**TASK PROMPT**
When a line below holds the string "Dragora", show that line.

**DATASET EXCERPTS**
§

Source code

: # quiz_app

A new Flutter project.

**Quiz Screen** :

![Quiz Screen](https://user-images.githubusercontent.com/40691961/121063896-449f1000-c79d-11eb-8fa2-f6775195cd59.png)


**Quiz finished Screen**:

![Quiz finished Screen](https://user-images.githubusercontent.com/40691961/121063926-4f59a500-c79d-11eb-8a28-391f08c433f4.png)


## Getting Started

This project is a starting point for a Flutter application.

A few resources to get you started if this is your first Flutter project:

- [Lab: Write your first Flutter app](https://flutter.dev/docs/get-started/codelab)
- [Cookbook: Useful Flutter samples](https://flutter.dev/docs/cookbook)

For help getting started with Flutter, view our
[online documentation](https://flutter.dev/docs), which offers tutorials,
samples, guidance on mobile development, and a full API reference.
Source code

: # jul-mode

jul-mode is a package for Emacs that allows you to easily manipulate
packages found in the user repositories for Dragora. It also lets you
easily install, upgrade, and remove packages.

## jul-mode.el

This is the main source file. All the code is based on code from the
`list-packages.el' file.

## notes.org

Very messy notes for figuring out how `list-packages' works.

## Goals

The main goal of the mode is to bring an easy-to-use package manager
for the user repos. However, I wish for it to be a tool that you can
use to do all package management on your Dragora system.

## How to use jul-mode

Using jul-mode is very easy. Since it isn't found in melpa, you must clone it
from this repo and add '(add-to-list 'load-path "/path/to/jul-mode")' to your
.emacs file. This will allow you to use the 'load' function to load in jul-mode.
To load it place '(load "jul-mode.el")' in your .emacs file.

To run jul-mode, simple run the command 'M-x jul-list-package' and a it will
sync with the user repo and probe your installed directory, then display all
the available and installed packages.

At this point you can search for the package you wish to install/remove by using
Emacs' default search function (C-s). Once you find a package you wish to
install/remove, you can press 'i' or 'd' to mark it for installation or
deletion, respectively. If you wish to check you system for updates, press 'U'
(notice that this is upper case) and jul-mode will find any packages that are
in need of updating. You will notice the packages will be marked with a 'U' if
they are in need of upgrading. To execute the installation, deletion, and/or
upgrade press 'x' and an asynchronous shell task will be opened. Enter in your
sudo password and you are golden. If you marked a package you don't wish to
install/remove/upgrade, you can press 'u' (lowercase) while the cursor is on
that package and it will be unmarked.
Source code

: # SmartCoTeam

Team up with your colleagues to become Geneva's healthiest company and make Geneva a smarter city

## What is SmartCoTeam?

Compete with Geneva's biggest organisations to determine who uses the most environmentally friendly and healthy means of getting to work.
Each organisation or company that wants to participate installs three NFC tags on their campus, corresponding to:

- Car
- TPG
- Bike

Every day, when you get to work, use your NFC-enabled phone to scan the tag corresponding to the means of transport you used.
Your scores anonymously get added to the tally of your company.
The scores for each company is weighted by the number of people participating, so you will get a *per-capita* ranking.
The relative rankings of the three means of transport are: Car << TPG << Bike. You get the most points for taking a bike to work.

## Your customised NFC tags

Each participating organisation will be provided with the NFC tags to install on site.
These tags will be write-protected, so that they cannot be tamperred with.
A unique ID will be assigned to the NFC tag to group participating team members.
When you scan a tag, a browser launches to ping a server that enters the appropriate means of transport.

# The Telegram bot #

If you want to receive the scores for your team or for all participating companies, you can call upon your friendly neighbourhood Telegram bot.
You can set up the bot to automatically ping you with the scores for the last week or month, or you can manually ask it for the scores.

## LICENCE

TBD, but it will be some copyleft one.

§

**RESULT**
packages found in the user repositories for Dragora. It also lets you
use to do all package management on your Dragora system.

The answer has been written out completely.